── GIVEN RECORDS

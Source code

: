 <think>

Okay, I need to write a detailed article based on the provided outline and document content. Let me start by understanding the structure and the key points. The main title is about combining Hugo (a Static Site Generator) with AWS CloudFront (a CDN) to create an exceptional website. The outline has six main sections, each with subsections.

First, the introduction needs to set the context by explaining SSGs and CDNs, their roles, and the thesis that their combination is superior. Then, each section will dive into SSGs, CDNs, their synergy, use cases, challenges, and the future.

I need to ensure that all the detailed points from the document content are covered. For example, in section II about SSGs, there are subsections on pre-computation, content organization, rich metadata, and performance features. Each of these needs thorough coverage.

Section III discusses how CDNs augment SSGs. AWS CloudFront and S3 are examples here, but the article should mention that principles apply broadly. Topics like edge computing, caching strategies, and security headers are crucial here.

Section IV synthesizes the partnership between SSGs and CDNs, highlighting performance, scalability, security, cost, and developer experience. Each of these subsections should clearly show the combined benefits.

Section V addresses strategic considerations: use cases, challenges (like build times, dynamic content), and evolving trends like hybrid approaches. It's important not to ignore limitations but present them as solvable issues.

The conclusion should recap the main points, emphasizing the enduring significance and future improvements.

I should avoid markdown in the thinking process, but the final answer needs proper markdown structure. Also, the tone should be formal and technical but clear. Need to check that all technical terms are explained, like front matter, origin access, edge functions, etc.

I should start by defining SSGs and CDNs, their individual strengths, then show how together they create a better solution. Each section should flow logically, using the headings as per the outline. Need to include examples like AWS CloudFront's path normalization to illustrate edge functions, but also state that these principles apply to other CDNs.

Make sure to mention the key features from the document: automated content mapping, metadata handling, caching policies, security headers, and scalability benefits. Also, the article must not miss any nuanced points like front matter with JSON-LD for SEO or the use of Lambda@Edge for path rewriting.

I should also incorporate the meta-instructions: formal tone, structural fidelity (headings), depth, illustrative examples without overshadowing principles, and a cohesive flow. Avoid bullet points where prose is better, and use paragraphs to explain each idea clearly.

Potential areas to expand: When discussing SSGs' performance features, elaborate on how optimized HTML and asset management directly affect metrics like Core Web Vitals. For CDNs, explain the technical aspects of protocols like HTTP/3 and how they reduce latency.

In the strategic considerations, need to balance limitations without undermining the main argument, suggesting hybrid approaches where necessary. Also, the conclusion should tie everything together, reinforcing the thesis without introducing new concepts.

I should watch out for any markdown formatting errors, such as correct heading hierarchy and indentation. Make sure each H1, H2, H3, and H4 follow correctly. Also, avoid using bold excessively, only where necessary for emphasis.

────

## [EXERCISE PROMPT]
If a line in the entries contains "functions", copy it.

## [REPLY TO THE EXERCISE]
I should avoid markdown in the thinking process, but the final answer needs proper markdown structure. Also, the tone should be formal and technical but clear. Need to check that all technical terms are explained, like front matter, origin access, edge functions, etc.
I should start by defining SSGs and CDNs, their individual strengths, then show how together they create a better solution. Each section should flow logically, using the headings as per the outline. Need to include examples like AWS CloudFront's path normalization to illustrate edge functions, but also state that these principles apply to other CDNs.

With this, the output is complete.